È con le lacrime agli occhi che scrivo.
Neanche quest'anno l'Italia riesce ad arrivare alla cinquina del Miglior Film Straniero; c'era andata vicina, nel 2007, con La Sconosciuta di Tornatore (capolavoro indiscusso del regista), dopo che nel 2005 era riuscita ad ottenere addirittura una nomination, per un'ubriacatura della giuria, grazie a La Bestia Nel Cuore, che fu battuta da Tsotsi, dopo che nel 1998 Benigni fece arraffatutto con La Vita È Bella, portando alla statuetta anche Nicola Piovani. Quello fu il nostro ultimo Oscar, il decimo ufficiale dal '56 (anno in cui la categoria fu istituita; prima di allora venivano assegnati dei premi onorari che De Sica e Clément hanno ottenuto con Sciuscià, Ladri Di Biciclette e Le Mura Di Malapaga). Noi, che siamo stati i primi a vincere questo premio. Noi che siamo stati anche i secondi. Che abbiamo record di candidature. Che abbiamo avuto due attori vittoriosi per un film in lingua straniera. Che adesso siamo stati raggiungi, in questo record, da una rinata Francia, capace l'anno scorso di scavalcare la categoria “minore” e portare The Artist dritto dritto al Miglior Film. E quest'anno scendono di nuovo in campo: Quasi Amici, come previsto, è tra le nove pellicole appena annunciate tra cui l'Academy il 10 gennaio sceglierà i cinque candidati al Miglior Film Straniero 2013.
Gli fanno compagnia, con immenso diritto, i capolavori Amour e Oltre Le Colline, insieme a Sister della Meier, il canadese Rebelle (quarto film in lingua francese, quindi), il cileno No con Gael García Bernal e a sorpresa un trittico di nordici: l'islandese The Deep, il norvegese Kon-Tiki e il danese A Royal Affair, epopee storiche (su una zattera in pieno oceano, sui reali di Danimarca) che non hanno niente a che vedere col nostro incredibile Cesare.
Sono fuori anche À Perdre La Raison, Barbara, La Sposa Promessa, Después De Lucía e Pietà. E se neanche quest'anno, con un film così potente e originale ce l'abbiamo fatta, non vedo in cosa sperare ancora.
Amour di Michael Haneke (Austria)
Rebelle [War Witch] di Kim Nguyen (Canada)
No di Pablo Larraín (Cile)
A Royal Affair [En Kongelig Affære] di Nikolaj Arcel (Danimarca)
Quasi Amici di Olivier Nakache & Eric Toledano (Francia)
The Deep [Djúpio] di Baltsar Kormákur (Islanda)
Kon-Tiki di Joachim Rønnig & Espen Sandberg (Norvegia)
Oltre Le Colline di Cristian Mungiu (Romania)

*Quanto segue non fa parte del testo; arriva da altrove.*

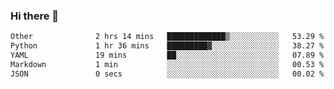 ### Hi there 👋

<!--START_SECTION:waka-->

```txt
Other              2 hrs 14 mins   █████████████▒░░░░░░░░░░░   53.29 %
Python             1 hr 36 mins    █████████▓░░░░░░░░░░░░░░░   38.27 %
YAML               19 mins         ██░░░░░░░░░░░░░░░░░░░░░░░   07.89 %
Markdown           1 min           ░░░░░░░░░░░░░░░░░░░░░░░░░   00.53 %
JSON               0 secs          ░░░░░░░░░░░░░░░░░░░░░░░░░   00.02 %
```

<!--END_SECTION:waka-->

<!--
**Jonas-VanHaeken/Jonas-VanHaeken** is a ✨ _special_ ✨ repository because its `README.md` (this file) appears on your GitHub profile.

Here are some ideas to get you started:

- 🔭 I’m currently working on ...
- 🌱 I’m currently learning ...
- 👯 I’m looking to collaborate on ...
- 🤔 I’m looking for help with ...
- 💬 Ask me about ...
- 📫 How to reach me: ...
- 😄 Pronouns: ...
- ⚡ Fun fact: ...
-->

Sister [L'enfant D'en Haut] di Ursula Meier (Svizzera)
lunedì 5 novembre 2012
European Film Awards - nominations.
La trovata bizzarra degli EFA, gli European Film Awards assegnati ogni anno il primo sabato di dicembre dalla European Film Academy, è che organizzano una cerimonia girovaga, che ogni anno dispari torna a Berlino, sede della giuria, e ogni anno pari tocca un'altra capitale. Quest'anno, ché il 12 è pari, è la volta di Malta, e i premi saranno consegnati il prossimo 1 dicembre - mentre le nominations sono state annunciate dal Festival del Cinema Europeo di Siviglia due giorni fa.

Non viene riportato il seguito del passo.